Można powiedzieć, że te koncerty to taki typowy Sturm und Drang, utwory o zmiennej, kapryśnej formie i nastrojach; czasem jedna część przechodzi w drugą, czasem wędruje gdzieś w niespodziewane przestrzenie. To, jak w przypadku jego przyjaciela CPE Bacha, muzyka pogranicza epok. Natomiast co wyróżnia Müthela w tych koncertach, to niezwykle wirtuozowska partia solowa. W sam raz dla Marcina Świątkiewicza, który namówił zespół Arte dei Suonatori do wspólnego nagrania pięciu z nich.

Większość już nagrali, pozostał jeszcze jeden. Na koncercie zagrali trzy: A-dur, G-dur (tutaj można go posłuchać w wersji na fortepiano) i c-moll. To była naprawdę ogromna przyjemność, obserwowanie, jaką wykonawcy mieli frajdę ze wspólnego grania tej oryginalnej muzyki. Solista szalał na klawiaturze (świetny miał zresztą instrument), a zespół towarzyszył mu z pełnym zrozumieniem. Raz tylko nastąpiło małe qui pro quo: gdy w Koncercie c-moll klawesynista grał kadencję, zastanawiałam się właśnie, czy została ona napisana przez samego Müthela, czy przez Świątkiewicza – i w tej samej chwili uzyskałam odpowiedź, gdy zespół wszedł za wcześnie, bo wydawało się, że to już może być koniec kadencji. Tak więc były one przez solistę nawet nie napisane, lecz improwizowane – Arek Goliński potem mi potwierdził, że Marcin na każdej próbie grał coś innego i że w ogóle jest, jak to się mówi, zwierzęciem koncertowym i zupełnie inaczej, żywiej, gra podczas występów publicznych – one go uskrzydlają. To rzeczywiście jest nader widoczne. Znajoma melomanka wyraziła się nawet, że solista skojarzył się jej z kimś na kształt Janka Muzykanta. Porównanie zabawne, ale rzeczywiście jest to ktoś, kogo muzyka niesie, kto nią żyje. Muzyk totalny. Z gatunku takich, co to ma się ochotę jeździć za jego koncertami do innych miast – właśnie się poważnie zastanawiam, czy się nie przejechać na 20 maja do Katowic, gdzie w sali koncertowej Akademii Muzycznej będzie grał z Rachel Podger, z którą często ostatnio występuje (na stronie AM nic o tym koncercie nie ma, ale jest tutaj – trzeba tylko nakliknąć na „kalendarz koncertowy”). W każdym razie śląskim blogowiczom bardzo polecam, jak również poznaniakom powtórzenie dzisiejszego koncertu 7 maja. I już się oblizuję na recital Bachowski 2 sierpnia w Świdnicy.
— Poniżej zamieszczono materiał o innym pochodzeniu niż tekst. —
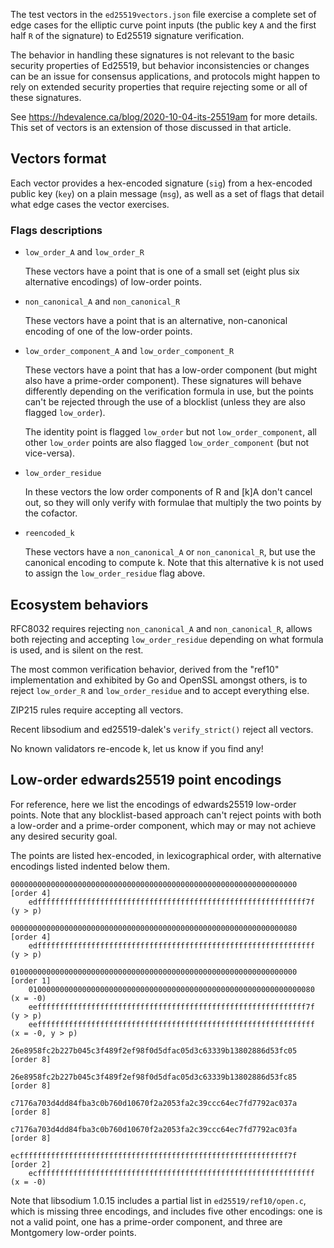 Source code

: The test vectors in the `ed25519vectors.json` file exercise a complete set of
edge cases for the elliptic curve point inputs (the public key `A` and the first
half `R` of the signature) to Ed25519 signature verification.

The behavior in handling these signatures is not relevant to the basic security
properties of Ed25519, but behavior inconsistencies or changes can be an issue
for consensus applications, and protocols might happen to rely on extended
security properties that require rejecting some or all of these signatures.

See https://hdevalence.ca/blog/2020-10-04-its-25519am for more details. This set
of vectors is an extension of those discussed in that article.

## Vectors format

Each vector provides a hex-encoded signature (`sig`) from a hex-encoded public
key (`key`) on a plain message (`msg`), as well as a set of flags that detail
what edge cases the vector exercises.

### Flags descriptions

* `low_order_A` and `low_order_R`

  These vectors have a point that is one of a small set (eight plus six
  alternative encodings) of low-order points.

* `non_canonical_A` and `non_canonical_R`

  These vectors have a point that is an alternative, non-canonical encoding of
  one of the low-order points.

* `low_order_component_A` and `low_order_component_R`

  These vectors have a point that has a low-order component (but might also have
  a prime-order component). These signatures will behave differently depending
  on the verification formula in use, but the points can't be rejected through
  the use of a blocklist (unless they are also flagged `low_order`).

  The identity point is flagged `low_order` but not `low_order_component`, all
  other `low_order` points are also flagged `low_order_component` (but not
  vice-versa).

* `low_order_residue`

  In these vectors the low order components of R and [k]A don't cancel out, so
  they will only verify with formulae that multiply the two points by the
  cofactor.

* `reencoded_k`

  These vectors have a `non_canonical_A` or `non_canonical_R`, but use the
  canonical encoding to compute k. Note that this alternative k is not used to
  assign the `low_order_residue` flag above.

## Ecosystem behaviors

RFC8032 requires rejecting `non_canonical_A` and `non_canonical_R`, allows both
rejecting and accepting `low_order_residue` depending on what formula is used,
and is silent on the rest.

The most common verification behavior, derived from the "ref10" implementation
and exhibited by Go and OpenSSL amongst others, is to reject `low_order_R` and
`low_order_residue` and to accept everything else.

ZIP215 rules require accepting all vectors.

Recent libsodium and ed25519-dalek's `verify_strict()` reject all vectors.

No known validators re-encode k, let us know if you find any!

## Low-order edwards25519 point encodings

For reference, here we list the encodings of edwards25519 low-order points. Note
that any blocklist-based approach can't reject points with both a low-order and
a prime-order component, which may or may not achieve any desired security goal.

The points are listed hex-encoded, in lexicographical order, with alternative
encodings listed indented below them.

```
0000000000000000000000000000000000000000000000000000000000000000 [order 4]
    edffffffffffffffffffffffffffffffffffffffffffffffffffffffffffff7f (y > p)

0000000000000000000000000000000000000000000000000000000000000080 [order 4]
    edffffffffffffffffffffffffffffffffffffffffffffffffffffffffffffff (y > p)

0100000000000000000000000000000000000000000000000000000000000000 [order 1]
    0100000000000000000000000000000000000000000000000000000000000080 (x = -0)
    eeffffffffffffffffffffffffffffffffffffffffffffffffffffffffffff7f (y > p)
    eeffffffffffffffffffffffffffffffffffffffffffffffffffffffffffffff (x = -0, y > p)

26e8958fc2b227b045c3f489f2ef98f0d5dfac05d3c63339b13802886d53fc05 [order 8]

26e8958fc2b227b045c3f489f2ef98f0d5dfac05d3c63339b13802886d53fc85 [order 8]

c7176a703d4dd84fba3c0b760d10670f2a2053fa2c39ccc64ec7fd7792ac037a [order 8]

c7176a703d4dd84fba3c0b760d10670f2a2053fa2c39ccc64ec7fd7792ac03fa [order 8]

ecffffffffffffffffffffffffffffffffffffffffffffffffffffffffffff7f [order 2]
    ecffffffffffffffffffffffffffffffffffffffffffffffffffffffffffffff (x = -0)
```

Note that libsodium 1.0.15 includes a partial list in `ed25519/ref10/open.c`,
which is missing three encodings, and includes five other encodings: one is not
a valid point, one has a prime-order component, and three are Montgomery
low-order points.
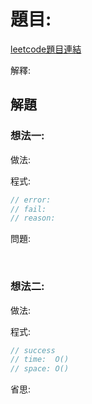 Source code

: # 題目: 

[leetcode題目連結]()

解釋:

## 解題

### 想法一:

做法:

程式:

```c++
// error: 
// fail:
// reason: 


```

問題:

<br/>

### 想法二:

做法:

程式:

```c++
// success
// time:  O()
// space: O()


```

省思:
Na bis po Müthelu było jeszcze małe solo – jedna z Toccat Frescobaldiego. „Półtora wieku różnicy, ale założenie to samo: muzyka gestu” – skomentował po koncercie solista.

Niewiele było publiczności na sali, co można zrozumieć – piękna pogoda, koniec długiego weekendu. Ale kto nie był, nie wie, co stracił. Dobrze, że Dwójka rejestrowała koncert i zamierza go odtworzyć jeszcze przed wakacjami. A co do płyty (raczej albumu paropłytowego) – jeszcze nie wiadomo, kto zechce to wydać, ale moim zdaniem kto to zrobi, będzie wygrany. To będzie jedna z najciekawszych pozycji w dyskografii Arte dei Suonatori i oby pierwsza z licznych płyt Marcina Świątkiewicza.